By ZACHARY FISHER, inCONTEXT—
Thirty-five masked gunmen in Bedouin attire opened fire Sunday at an Egyptian Army checkpoint near the convergent borders of Egypt, Israel, and the Gaza Strip. Sixteen Egyptian soldiers were killed and seven were injured in the ensuing gun battle. The gunmen then seized two vehicles and headed towards Israel in an attempt to break through the Kerem Shalom border crossing, possibly plotting to abduct an Israeli soldier. The Israeli Air Force struck one vehicle that entered Israel while the other exploded at the crossing. According to Israel, seven militants were killed.
The IDF reportedly received warning of a possible attack on Kerem Shalom two days in advance and shared the intelligence with Egypt. Sinai tribal chiefs also reportedly warned Egypt about extremist threats.

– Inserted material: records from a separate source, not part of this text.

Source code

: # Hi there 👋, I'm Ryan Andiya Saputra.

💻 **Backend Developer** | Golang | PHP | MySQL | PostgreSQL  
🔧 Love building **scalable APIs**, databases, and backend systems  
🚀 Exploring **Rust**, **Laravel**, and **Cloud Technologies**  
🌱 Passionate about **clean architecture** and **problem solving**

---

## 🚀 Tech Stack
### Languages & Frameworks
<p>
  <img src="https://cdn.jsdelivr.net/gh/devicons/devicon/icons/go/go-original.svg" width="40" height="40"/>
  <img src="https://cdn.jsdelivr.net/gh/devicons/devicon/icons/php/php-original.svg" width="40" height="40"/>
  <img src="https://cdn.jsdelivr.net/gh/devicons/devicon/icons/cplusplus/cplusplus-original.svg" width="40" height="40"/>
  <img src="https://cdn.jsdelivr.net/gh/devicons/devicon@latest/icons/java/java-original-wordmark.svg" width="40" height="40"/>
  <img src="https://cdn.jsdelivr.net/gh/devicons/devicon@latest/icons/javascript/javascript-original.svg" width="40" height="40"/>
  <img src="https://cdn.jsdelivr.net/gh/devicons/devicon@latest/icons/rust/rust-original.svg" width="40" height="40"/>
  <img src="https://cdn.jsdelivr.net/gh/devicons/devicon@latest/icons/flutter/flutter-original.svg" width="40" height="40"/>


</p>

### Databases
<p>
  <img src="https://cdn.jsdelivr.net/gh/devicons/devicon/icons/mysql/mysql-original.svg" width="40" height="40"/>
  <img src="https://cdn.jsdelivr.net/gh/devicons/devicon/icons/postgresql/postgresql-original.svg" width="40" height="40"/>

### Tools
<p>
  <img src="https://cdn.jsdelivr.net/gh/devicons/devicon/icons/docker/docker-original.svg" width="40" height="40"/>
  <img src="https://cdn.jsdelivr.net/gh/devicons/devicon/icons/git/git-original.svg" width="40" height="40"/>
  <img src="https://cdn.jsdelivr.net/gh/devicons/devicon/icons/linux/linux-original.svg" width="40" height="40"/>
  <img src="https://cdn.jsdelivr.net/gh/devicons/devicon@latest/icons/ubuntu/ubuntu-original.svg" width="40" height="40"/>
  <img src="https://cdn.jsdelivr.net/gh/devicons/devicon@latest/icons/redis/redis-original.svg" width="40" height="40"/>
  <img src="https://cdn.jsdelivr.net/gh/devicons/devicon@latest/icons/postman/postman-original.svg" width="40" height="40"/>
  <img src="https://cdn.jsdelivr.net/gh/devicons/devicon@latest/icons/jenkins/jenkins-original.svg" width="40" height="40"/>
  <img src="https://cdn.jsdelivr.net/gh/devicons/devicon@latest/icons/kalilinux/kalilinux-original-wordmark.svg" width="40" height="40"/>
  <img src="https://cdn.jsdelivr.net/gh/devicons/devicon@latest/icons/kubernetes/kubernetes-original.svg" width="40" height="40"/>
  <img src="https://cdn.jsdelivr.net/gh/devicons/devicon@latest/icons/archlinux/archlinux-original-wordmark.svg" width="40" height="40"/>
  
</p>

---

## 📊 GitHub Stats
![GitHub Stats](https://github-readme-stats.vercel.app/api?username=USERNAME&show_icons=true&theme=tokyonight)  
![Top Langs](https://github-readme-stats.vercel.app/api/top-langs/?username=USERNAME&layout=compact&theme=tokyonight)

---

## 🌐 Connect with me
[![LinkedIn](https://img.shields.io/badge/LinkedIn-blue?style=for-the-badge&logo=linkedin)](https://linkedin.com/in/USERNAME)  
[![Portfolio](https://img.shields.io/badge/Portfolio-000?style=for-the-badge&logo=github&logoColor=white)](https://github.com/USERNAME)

Egypt, however, failing to increase security along the border in response to the potential threat, was unprepared for Sunday’s fatal assault. While no group has claimed responsibility for the attack, Cairo blamed insurgents who infiltrated Egypt from Gaza, and Israel suspects militants affiliated with al-Qaeda. Hamas and Egypt’s Muslim Brotherhood claimed that Israel was behind the attack, a charge Israel dismissed.
The attack was condemned by Egypt, Israel, and Hamas. Egyptian President Mohammed Morsi called the attack “cowardly”, but claimed that “Sinai is safe and fully under control” — a statement that ought to be met with skepticism. Over the past year, the Sinai has been host to vicious attacks. Almost one year ago, eight Israelis were killed when a jihadist group entered Israel from the Peninsula and launched a multi-pronged attack that included firing at vehicles and detonating a roadside bomb. In June, members of a Sinai-based al-Qaeda affiliate crossed into Israel and fired at Israeli vehicles, killing an Israeli Arab construction worker. Also that month, militants opened fire at the El-Arish checkpoint, killing five Egyptian policemen. And just last month, two motorcyclists shot and killed two Egyptian soldiers in the Sinai. In addition, a pipeline supplying gas to Israel has been attacked 15 times since February 2011 and tourists have been kidnapped by Sinai Bedouins. But Sunday’s attack, with over 20 casualties, was a bloodier affair than others in recent memory.
Since the fall of former dictator Hosni Mubarak, the Sinai has been neglected and is fast becoming a terror hotbed. The most recent attacks illustrate that terrorists in the Sinai are increasingly targeting not only Israelis, but Egyptians as well.